I cursed the fact that I was born a girl.”
I was traumatised from the experience and cursed the fact that I was born a girl. I had heard stories about girls being raped, but I never thought any guy I knew was capable of doing that.
A few days later, I was on my way home when I saw the same guy again. My first thought was to run, but he grabbed my hand before I could escape.
I struggled and he told me that I was being silly; he said there was no use being so uptight because eventually everything I had would belong to a man and it could be him.
My Body Is Mine in action
That statement got me so angry that I managed to push him to the ground. I screamed in anger:
My body belongs to me and not anyone else!”
He was shocked at the aggression in my voice and just remained on the ground, then I turned to leave.
While I was walking home it dawned on me that my body really is mine – and no one can ever force me to do what I don’t want to do.
Becoming an activista
A few years later I met a friend who was a member of Activista Nigeria, an ActionAid-supported group of young people who work to end violence and harassment, and fight for gender equality.
I was interested in the work the group was doing to fight sexual harassment on university campuses – something I had experienced several times when I was walking home from classes at night.
I decided to join the activista network. The first campaign I took part in was the Safe Cities for Women campaign. We went to the school management and security units and demanded streetlights in the school, especially on the paths that led to the girls’ hostels.
Our streetlight campaign was successful… the number of incidents of sexual harassment went down drastically.”
We were successful – the school created streetlights on the path and mounted a security post near the girls’ hostels. Security would also go around school for two to three hours in the evenings, to ensure women’s safety.

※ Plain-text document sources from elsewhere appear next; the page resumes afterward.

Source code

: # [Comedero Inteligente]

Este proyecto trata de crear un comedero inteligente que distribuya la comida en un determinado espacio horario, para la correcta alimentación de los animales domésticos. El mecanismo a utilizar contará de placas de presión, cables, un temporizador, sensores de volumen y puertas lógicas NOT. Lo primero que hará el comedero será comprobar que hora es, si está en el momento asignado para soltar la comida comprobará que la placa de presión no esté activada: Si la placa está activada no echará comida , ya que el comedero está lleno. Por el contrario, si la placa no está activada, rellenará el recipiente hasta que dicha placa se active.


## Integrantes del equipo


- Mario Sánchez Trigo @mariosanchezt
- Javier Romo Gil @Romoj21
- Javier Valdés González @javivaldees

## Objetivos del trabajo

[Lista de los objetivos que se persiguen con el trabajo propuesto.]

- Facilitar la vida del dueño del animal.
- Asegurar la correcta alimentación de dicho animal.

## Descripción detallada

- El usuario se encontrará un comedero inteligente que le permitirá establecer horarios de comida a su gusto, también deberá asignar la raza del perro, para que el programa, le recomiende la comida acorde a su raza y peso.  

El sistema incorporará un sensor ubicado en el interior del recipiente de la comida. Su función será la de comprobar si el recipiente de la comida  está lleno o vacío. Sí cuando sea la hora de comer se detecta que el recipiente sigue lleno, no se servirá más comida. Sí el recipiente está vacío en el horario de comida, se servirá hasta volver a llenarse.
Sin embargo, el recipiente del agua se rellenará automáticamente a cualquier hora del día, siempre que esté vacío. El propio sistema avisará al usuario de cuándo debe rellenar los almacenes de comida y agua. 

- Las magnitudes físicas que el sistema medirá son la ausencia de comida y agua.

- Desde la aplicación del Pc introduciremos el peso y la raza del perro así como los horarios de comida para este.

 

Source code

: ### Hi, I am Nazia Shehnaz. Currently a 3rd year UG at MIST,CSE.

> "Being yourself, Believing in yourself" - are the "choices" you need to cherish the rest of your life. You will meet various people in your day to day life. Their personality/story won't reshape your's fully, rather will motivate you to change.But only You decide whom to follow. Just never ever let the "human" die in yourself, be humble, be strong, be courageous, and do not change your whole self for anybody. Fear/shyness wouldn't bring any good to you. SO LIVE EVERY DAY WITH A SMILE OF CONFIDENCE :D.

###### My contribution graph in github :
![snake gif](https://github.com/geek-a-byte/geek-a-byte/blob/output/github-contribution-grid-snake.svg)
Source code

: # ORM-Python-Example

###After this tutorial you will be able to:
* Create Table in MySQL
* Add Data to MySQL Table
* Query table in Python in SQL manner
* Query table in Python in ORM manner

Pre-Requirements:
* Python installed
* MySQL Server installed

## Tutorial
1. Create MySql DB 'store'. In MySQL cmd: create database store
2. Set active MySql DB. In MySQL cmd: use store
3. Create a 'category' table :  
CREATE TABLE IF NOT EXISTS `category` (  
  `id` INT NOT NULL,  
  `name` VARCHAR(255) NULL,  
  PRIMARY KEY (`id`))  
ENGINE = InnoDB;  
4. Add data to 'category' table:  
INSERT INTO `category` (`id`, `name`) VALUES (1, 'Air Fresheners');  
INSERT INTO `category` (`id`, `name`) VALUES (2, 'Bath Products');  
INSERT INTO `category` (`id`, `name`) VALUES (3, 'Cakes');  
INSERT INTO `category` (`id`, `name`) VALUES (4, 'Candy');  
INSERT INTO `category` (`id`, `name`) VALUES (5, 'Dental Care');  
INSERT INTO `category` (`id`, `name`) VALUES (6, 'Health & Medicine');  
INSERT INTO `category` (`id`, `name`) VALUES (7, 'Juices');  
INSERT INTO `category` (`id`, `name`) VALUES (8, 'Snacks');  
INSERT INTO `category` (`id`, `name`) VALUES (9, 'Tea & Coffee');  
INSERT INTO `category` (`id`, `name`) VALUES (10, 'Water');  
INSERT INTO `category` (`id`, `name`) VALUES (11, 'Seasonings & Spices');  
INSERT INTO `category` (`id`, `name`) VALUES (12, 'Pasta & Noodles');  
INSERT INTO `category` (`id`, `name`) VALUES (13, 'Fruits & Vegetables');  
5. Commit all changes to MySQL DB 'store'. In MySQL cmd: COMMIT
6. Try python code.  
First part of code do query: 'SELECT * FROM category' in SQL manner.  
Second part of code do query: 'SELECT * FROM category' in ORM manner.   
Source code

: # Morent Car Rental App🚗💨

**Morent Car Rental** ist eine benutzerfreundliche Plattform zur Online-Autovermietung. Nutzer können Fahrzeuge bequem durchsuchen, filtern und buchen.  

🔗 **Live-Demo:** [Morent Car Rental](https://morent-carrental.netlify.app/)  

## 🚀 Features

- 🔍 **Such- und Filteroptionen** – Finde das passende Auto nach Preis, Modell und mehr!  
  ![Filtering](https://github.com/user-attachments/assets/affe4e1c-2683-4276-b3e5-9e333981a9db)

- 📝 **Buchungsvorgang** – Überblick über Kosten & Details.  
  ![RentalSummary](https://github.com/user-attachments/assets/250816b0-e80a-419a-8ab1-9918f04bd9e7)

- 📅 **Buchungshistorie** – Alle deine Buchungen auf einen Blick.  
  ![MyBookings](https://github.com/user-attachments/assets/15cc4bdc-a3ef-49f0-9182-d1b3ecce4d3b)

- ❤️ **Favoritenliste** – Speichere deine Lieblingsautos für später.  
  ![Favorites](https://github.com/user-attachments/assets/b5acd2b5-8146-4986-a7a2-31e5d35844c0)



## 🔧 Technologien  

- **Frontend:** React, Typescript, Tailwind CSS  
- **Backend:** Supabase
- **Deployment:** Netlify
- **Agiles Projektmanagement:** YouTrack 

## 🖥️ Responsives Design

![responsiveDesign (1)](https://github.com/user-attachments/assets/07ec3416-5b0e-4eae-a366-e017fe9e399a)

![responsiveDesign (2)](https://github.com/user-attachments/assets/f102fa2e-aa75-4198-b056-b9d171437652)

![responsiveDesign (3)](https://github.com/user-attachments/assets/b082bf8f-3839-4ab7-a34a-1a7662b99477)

The number of incidents of sexual harassment went down drastically. I felt so fulfilled, like I made a great impact and saved a lot of women from going through what I went through.
Life’s hard for girls in my community
Girls in my community face a lot of sexual harassment and they’re often afraid to speak out about it. They worry about what the person involved will do to them or that they will be blamed.
Even when girls do speak up, often people don’t believe them and think they are lying.
When I was harassed the first time, I was too scared to tell anyone, even though I felt so traumatised. When it happened a second time, I stood up for myself; I fought for myself, I spoke to him and challenged him.
But I know not everyone is able to do that. This is wrong – everyone should be able to speak out and say My Body Is Mine.
Young girls are our future
In Nigeria and the rest of the world, we need to encourage girls to start campaigning for their rights from a very young age – otherwise they grow use to staying silent.
If they know about their rights early on, they will have a better chance of going further in the future.
My advice to young girls on Day of the Girl is:
Learn to speak up and take a stand – and don’t let anyone intimidate you and bring you down.”